Fazant ontmoet Konijn
‘Hey, Konijn! Wat
moet dat hier op mijn terrein?’, riep de fazant. ‘Nou’, zei Konijn, ‘ik wacht
op die bekende oogverblindende koplampen en ondertussen droom ik even fijn’. De
fazant was hierdoor van zijn à propos en zei toen maar: ‘zo, zo, en waar droom
je dan van?’
’Och, van zoveel. Ik
zit hier namelijk al een poos. Ik droom van uitgestrekte velden vol worteltjes,
meer dan ik eten kan. Van bedden malse botersla en aan die knapperige slaharten
knabbel ik dan. Van de lente die straks gaat komen. Met mijn sniffelend neusje
ruik ik het al, ik hoef het niet eens te dromen. En natuurlijk van die leuke konijnen
met wie ik straks zal spelen, springen, joelen, kroelen en wie weet daarna tussen kleine konijntjes woelen. Ik droom van de zon, van wolken en van regen,
dat maakt van die mooie glinsterende asfaltwegen. En schitterende parels aan de
bladeren van bomen. Maar weet je beste fazant. Eigenlijk wacht ik op iets
vreselijks dat mogelijk ooit zal komen. Die oogverblindende koplampen leggen me
namelijk helemaal lam. En daarom zit ik hier, stiekem al best een tijdje.
De fazant keek eens
goed om zich heen: ‘maar waar zijn die auto’s dan? Ik zie ze hier nooit.
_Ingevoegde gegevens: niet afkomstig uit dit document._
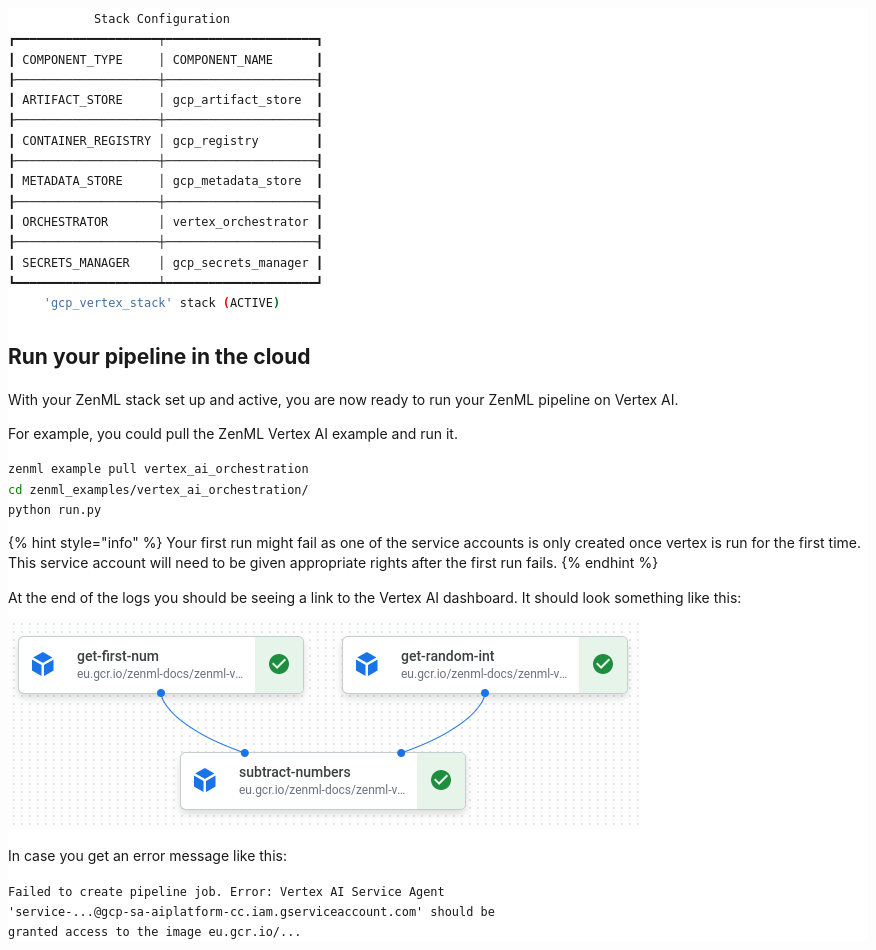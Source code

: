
 ```bash
            Stack Configuration             
┏━━━━━━━━━━━━━━━━━━━━┯━━━━━━━━━━━━━━━━━━━━━┓
┃ COMPONENT_TYPE     │ COMPONENT_NAME      ┃
┠────────────────────┼─────────────────────┨
┃ ARTIFACT_STORE     │ gcp_artifact_store  ┃
┠────────────────────┼─────────────────────┨
┃ CONTAINER_REGISTRY │ gcp_registry        ┃
┠────────────────────┼─────────────────────┨
┃ METADATA_STORE     │ gcp_metadata_store  ┃
┠────────────────────┼─────────────────────┨
┃ ORCHESTRATOR       │ vertex_orchestrator ┃
┠────────────────────┼─────────────────────┨
┃ SECRETS_MANAGER    │ gcp_secrets_manager ┃
┗━━━━━━━━━━━━━━━━━━━━┷━━━━━━━━━━━━━━━━━━━━━┛
     'gcp_vertex_stack' stack (ACTIVE)  
```

## Run your pipeline in the cloud

With your ZenML stack set up and active, you are now ready to run your ZenML
pipeline on Vertex AI. 

For example, you could pull the ZenML Vertex AI example and run it.

```bash
zenml example pull vertex_ai_orchestration
cd zenml_examples/vertex_ai_orchestration/
python run.py
```

{% hint style="info" %}
Your first run might fail as one of the service accounts is only created once 
vertex is run for the first time. This service account will need to be given
appropriate rights after the first run fails.
{% endhint %}

At the end of the logs you should be seeing a link to the Vertex AI dashboard. 
It should look something like this:

![Finished Run](../../assets/VertexAiRun.png)

In case you get an error message like this:
```shell
Failed to create pipeline job. Error: Vertex AI Service Agent 
'service-...@gcp-sa-aiplatform-cc.iam.gserviceaccount.com' should be 
granted access to the image eu.gcr.io/...
```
Geen
één.’ Konijn schrok op uit zijn gemijmer, keek eens goed in het rond en staarde
daarna bedremmeld naar de grond. Stilletjes dacht hij: wat zit ik hier
eigenlijk te dromen en te wachten op wat mogelijk ooit zal komen? Ik zou moeten
rennen, huppelen en spelen. Zijn kraaloogjes begonnen te glinsteren, zou hij het
durven? Jawel, hij greep deze kans bij de lurven. Hij plantte zijn voorpootjes
stevig op de grond en trapte met zijn achterpoten ferm in het rond. En daar
kukelde de fazant, achterover, plat op zijn rug. Konijn keek om en riep: ‘pak
me dan als je kan, of ben je niet zo vlug?’ Met vrolijke sprongen hupte hij rond
de fazant, van voor naar achter, van links naar rechts en weer terug.